TASK PROMPT
Beginning with the first line of the data below, set down each line exactly through the line that contains "Peter, 2005 dalam".

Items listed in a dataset
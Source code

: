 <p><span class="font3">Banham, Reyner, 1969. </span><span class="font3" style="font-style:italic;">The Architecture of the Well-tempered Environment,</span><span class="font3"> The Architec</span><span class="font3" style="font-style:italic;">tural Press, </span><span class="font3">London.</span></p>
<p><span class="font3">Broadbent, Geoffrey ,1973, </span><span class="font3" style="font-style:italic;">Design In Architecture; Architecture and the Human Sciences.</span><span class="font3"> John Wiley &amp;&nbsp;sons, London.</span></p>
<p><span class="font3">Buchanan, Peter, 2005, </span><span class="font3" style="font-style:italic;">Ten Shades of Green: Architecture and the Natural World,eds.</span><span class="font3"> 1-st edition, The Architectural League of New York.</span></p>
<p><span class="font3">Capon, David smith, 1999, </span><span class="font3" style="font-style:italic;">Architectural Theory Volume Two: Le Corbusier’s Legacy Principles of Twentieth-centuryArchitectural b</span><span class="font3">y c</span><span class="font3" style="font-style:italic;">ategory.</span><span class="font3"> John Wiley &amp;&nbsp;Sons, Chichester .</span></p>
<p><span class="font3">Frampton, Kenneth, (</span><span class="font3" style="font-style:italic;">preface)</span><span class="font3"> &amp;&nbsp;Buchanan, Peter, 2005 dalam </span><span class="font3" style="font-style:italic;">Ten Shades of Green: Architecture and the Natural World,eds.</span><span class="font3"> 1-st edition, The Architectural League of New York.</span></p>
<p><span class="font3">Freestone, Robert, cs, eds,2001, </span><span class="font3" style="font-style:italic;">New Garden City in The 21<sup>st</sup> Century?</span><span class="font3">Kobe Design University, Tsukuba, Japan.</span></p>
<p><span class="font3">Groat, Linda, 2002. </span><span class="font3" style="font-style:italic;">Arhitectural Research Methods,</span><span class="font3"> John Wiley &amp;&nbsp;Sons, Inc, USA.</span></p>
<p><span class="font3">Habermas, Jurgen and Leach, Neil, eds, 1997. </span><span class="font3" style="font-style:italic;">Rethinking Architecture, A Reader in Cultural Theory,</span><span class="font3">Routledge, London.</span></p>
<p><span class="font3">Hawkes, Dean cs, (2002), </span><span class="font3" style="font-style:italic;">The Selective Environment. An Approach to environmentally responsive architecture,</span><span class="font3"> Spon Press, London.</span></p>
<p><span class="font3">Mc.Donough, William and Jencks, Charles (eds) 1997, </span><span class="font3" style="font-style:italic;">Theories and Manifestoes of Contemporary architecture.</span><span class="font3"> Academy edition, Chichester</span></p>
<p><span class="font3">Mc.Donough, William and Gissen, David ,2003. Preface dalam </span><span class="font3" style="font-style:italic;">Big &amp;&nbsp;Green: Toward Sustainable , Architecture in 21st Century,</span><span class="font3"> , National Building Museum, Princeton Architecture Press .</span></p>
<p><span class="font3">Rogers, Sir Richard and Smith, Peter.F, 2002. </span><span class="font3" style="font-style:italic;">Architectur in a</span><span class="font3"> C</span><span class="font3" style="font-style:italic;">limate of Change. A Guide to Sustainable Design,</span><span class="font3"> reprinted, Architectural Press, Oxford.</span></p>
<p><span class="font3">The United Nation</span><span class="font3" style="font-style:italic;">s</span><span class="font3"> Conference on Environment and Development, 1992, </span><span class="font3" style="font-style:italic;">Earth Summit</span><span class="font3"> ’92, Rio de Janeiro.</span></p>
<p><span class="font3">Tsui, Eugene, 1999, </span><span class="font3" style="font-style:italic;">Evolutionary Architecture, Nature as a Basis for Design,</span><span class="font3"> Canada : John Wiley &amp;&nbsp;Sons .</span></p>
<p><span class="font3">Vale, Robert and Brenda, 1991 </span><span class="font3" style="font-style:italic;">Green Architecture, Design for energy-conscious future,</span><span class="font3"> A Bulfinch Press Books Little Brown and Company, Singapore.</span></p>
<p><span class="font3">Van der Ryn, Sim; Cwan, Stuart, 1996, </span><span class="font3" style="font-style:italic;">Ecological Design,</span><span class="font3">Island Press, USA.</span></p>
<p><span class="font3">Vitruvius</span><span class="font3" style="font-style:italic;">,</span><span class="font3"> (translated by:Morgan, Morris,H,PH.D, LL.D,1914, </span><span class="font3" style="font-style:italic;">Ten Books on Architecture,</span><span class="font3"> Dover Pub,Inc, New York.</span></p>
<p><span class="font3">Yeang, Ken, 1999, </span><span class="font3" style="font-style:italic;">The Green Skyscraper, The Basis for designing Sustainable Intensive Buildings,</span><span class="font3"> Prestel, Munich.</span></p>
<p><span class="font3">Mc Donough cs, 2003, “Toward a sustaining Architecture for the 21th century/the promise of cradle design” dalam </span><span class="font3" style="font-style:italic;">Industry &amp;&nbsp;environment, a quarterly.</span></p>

TASK ANSWER
Source code

: <p><span class="font3">Banham, Reyner, 1969. </span><span class="font3" style="font-style:italic;">The Architecture of the Well-tempered Environment,</span><span class="font3"> The Architec</span><span class="font3" style="font-style:italic;">tural Press, </span><span class="font3">London.</span></p>
<p><span class="font3">Broadbent, Geoffrey ,1973, </span><span class="font3" style="font-style:italic;">Design In Architecture; Architecture and the Human Sciences.</span><span class="font3"> John Wiley &amp;&nbsp;sons, London.</span></p>
<p><span class="font3">Buchanan, Peter, 2005, </span><span class="font3" style="font-style:italic;">Ten Shades of Green: Architecture and the Natural World,eds.</span><span class="font3"> 1-st edition, The Architectural League of New York.</span></p>
<p><span class="font3">Capon, David smith, 1999, </span><span class="font3" style="font-style:italic;">Architectural Theory Volume Two: Le Corbusier’s Legacy Principles of Twentieth-centuryArchitectural b</span><span class="font3">y c</span><span class="font3" style="font-style:italic;">ategory.</span><span class="font3"> John Wiley &amp;&nbsp;Sons, Chichester .</span></p>
<p><span class="font3">Frampton, Kenneth, (</span><span class="font3" style="font-style:italic;">preface)</span><span class="font3"> &amp;&nbsp;Buchanan, Peter, 2005 dalam </span><span class="font3" style="font-style:italic;">Ten Shades of Green: Architecture and the Natural World,eds.</span><span class="font3"> 1-st edition, The Architectural League of New York.</span></p>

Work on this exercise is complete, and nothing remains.